Today I was feeling really rough, with many symptoms that meant I was sitting on the sofa doing my dying swan routine. The moment the kids found out I was ill they rallied round and filled the sofa with more toys that I had headache tablets. I had not realised all the kids toys were feeling ill too, and my small two seater settee I was lying on was rapidly becoming a hospital.

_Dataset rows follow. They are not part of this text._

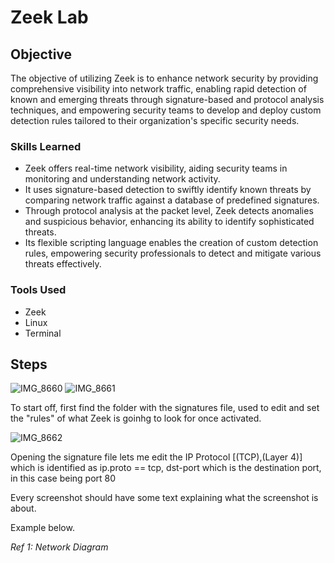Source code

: # Zeek Lab

## Objective


The objective of utilizing Zeek is to enhance network security by providing comprehensive visibility into network traffic, enabling rapid detection of known and emerging threats through signature-based and protocol analysis techniques, and empowering security teams to develop and deploy custom detection rules tailored to their organization's specific security needs.

### Skills Learned


- Zeek offers real-time network visibility, aiding security teams in monitoring and understanding network activity.
- It uses signature-based detection to swiftly identify known threats by comparing network traffic against a database of predefined signatures.
- Through protocol analysis at the packet level, Zeek detects anomalies and suspicious behavior, enhancing its ability to identify sophisticated threats.
- Its flexible scripting language enables the creation of custom detection rules, empowering security professionals to detect and mitigate various threats effectively.

### Tools Used

- Zeek
- Linux
- Terminal

  
## Steps

![IMG_8660](https://github.com/Cyberz189/Zeek-Lab/assets/163569052/f6e9a99e-4582-400c-9128-89a659bd42e1)
![IMG_8661](https://github.com/Cyberz189/Zeek-Lab/assets/163569052/93d07833-6eaf-4512-9f6b-e0ee44cea9a3)


To start off, first find the folder with the signatures file, used to edit and set the "rules" of what Zeek is goinhg to look for once activated. 

![IMG_8662](https://github.com/Cyberz189/Zeek-Lab/assets/163569052/30fb87c2-9c6f-44bf-a4b4-9b4b41fd6118)

Opening the signature file lets me edit the IP Protocol [(TCP),(Layer 4)] which is identified as ip.proto == tcp, dst-port which is the destination port, in this case being port 80

Every screenshot should have some text explaining what the screenshot is about.

Example below.

*Ref 1: Network Diagram*
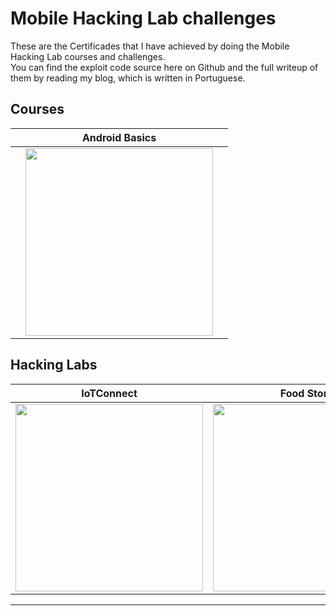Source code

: # Mobile Hacking Lab challenges

These are the Certificades that I have achieved by doing the Mobile Hacking Lab courses and challenges.                                                                   
You can find the exploit code source here on Github and the full writeup of them by reading my blog, which is written in Portuguese.

## Courses

|  | Android Basics | |
|--------|--------|-------|
| |<img width="300" src="https://github.com/user-attachments/assets/6b34be03-51f8-4185-b0d9-3817a5f59957"/>|


## Hacking Labs

| IoTConnect | Food Store | Guess Me|
|--------|--------|-------|
| <img width="300" src="https://github.com/user-attachments/assets/07aeecda-f326-455c-97b2-5f3d7ec97639"/> |<img width="300" src="https://github.com/user-attachments/assets/4fb10e6c-a90c-4667-8828-bbb04421f531"/> | <img width="300" src="https://github.com/user-attachments/assets/27193ada-e7fe-4d24-9d0a-2ee5ab465db8"/> |

---
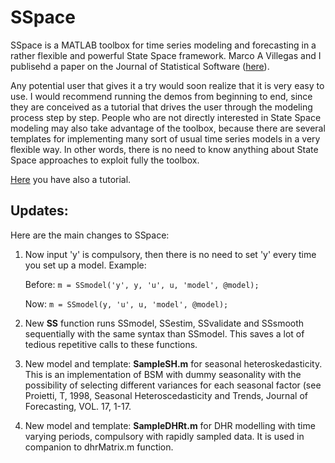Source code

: # SSpace
SSpace is a MATLAB toolbox for time series modeling and forecasting in a rather flexible and powerful State Space framework. Marco A Villegas and I publisehd a paper on the Journal of Statistical Software ([here](https://www.jstatsoft.org/article/view/v087i05)).

Any potential user that gives it a try would soon realize that it is very easy to use. I would recommend running the demos from beginning to end, since they are conceived as a tutorial that drives the user through the modeling process step by step. People who are not directly interested in State Space modeling may also take advantage of the toolbox, because there are several templates for implementing many sort of usual time series models in a very flexible way. In other words, there is no need to know anything about State Space approaches to exploit fully the toolbox.

[Here](http://blog.uclm.es/diegopedregal/files/2019/05/SSpaceTutorial.pdf) you have also a tutorial.

## Updates:
Here are the main changes to SSpace:

1. Now input 'y' is compulsory, then there is no need to set 'y' every time you set up a model. Example:

   Before:     `m = SSmodel('y', y, 'u', u, 'model', @model);`
   
      Now:     `m = SSmodel(y, 'u', u, 'model', @model);`
2. New **SS** function runs SSmodel, SSestim, SSvalidate and SSsmooth sequentially with the same syntax than SSmodel. This saves a lot of tedious repetitive calls to these functions.
3. New model and template: **SampleSH.m** for seasonal heteroskedasticity. This is an implementation of BSM with dummy seasonality with the possibility of selecting different variances for each seasonal factor (see Proietti, T, 1998, Seasonal Heteroscedasticity and Trends, Journal of Forecasting, VOL. 17, 1-17.
4. New model and template: **SampleDHRt.m** for DHR modelling with time varying periods, compulsory with rapidly sampled data. It is used in companion to dhrMatrix.m function.




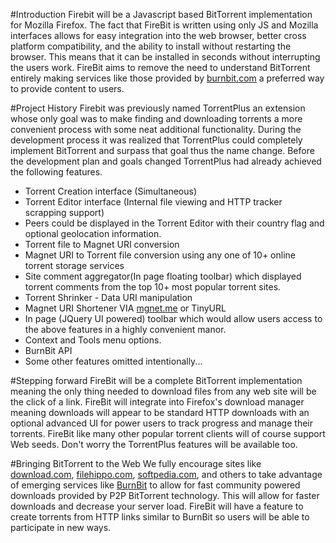 #Introduction
Firebit will be a Javascript based BitTorrent implementation for Mozilla Firefox. The fact that FireBit is written using only JS and Mozilla interfaces allows for easy integration into the web browser, better cross platform compatibility, and the ability to install without restarting the browser. This means that it can be installed in seconds without interrupting the users work. FireBit aims to remove the need to understand BitTorrent entirely making services like those provided by [burnbit.com](https://burnbit.com) a preferred way to provide content to users.

#Project History
Firebit was previously named TorrentPlus an extension whose only goal was to make finding and downloading torrents a more convenient process with some neat additional functionality. During the development process it was realized that TorrentPlus could completely implement BitTorrent and surpass that goal thus the name change. Before the development plan and goals changed TorrentPlus had already achieved the following features.

* Torrent Creation interface (Simultaneous)
* Torrent Editor interface (Internal file viewing and HTTP tracker scrapping support)
* Peers could be displayed in the Torrent Editor with their country flag and optional geolocation information.
* Torrent file to Magnet URI conversion
* Magnet URI to Torrent file conversion using any one of 10+ online torrent storage services
* Site comment aggregator(In page floating toolbar) which displayed torrent comments from the top 10+ most popular torrent sites.
*  Torrent Shrinker - Data URI manipulation
*  Magnet URI Shortener VIA [mgnet.me](http://mgnet.me) or TinyURL
* In page (JQuery UI powered) toolbar which would allow users access to the above features in a highly convenient manor.
* Context and Tools menu options.
* BurnBit API
* Some other features omitted intentionally...

#Stepping forward
FireBit will be a complete BitTorrent implementation meaning the only thing needed to download files from any web site will be the click of a link. FireBit will integrate into Firefox's download manager meaning downloads will appear to be standard HTTP downloads with an optional advanced UI for power users to track progress and manage their torrents. FireBit like many other popular torrent clients will of course support Web seeds. Don't worry the TorrentPlus features will be available too.

#Bringing BitTorrent to the Web
We fully encourage sites like [download.com](http://download.com), [filehippo.com](http://filehippo.com), [softpedia.com](http://softpedia.com), and others to take advantage of emerging services like [BurnBit](http://burnbit.com) to allow for fast community powered downloads provided by P2P BitTorrent technology. This will allow for faster downloads and decrease your server load. FireBit will have a feature to create torrents from HTTP links similar to BurnBit so users will be able to participate in new ways.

I felt a little better by early afternoon whilst my wife declared she too was now ill, and she lay on the other sofa, whilst I took over with the kids. I turned round to find Captain Chaos now in my comfy sofa with the spare duvet, so I guess the ten second rule was enforced and I was kicked out. I said to my son I was going upstairs to my bedroom and if he needed anything to just call me, not Mummy. I trotted up the stairs ready to collapse in my bed to find my little girl on our bed watching television. That’s charming family, I’m still feeling peaky, Goldilocks is in my bedroom, Fast Freddie is in my makeshift bed and my wife is on the other sofa. I decided to sit on the very end of the sofa my son was taking up residence on, and moved up and down with my son shaking the sofa like a classic car backfiring. I did ask my son if the sofa could stop shaking, and he said he needed a wee. I pleaded with him to go. As he did so he asked me that if he left the room could I pause the live TV and shot out of the door. I did not have the heart to tell him we could not pause live TV, as all our money is currently spent on repairing furniture and putting the doors back on their bedrooms that magically fall off, but that story is for another day.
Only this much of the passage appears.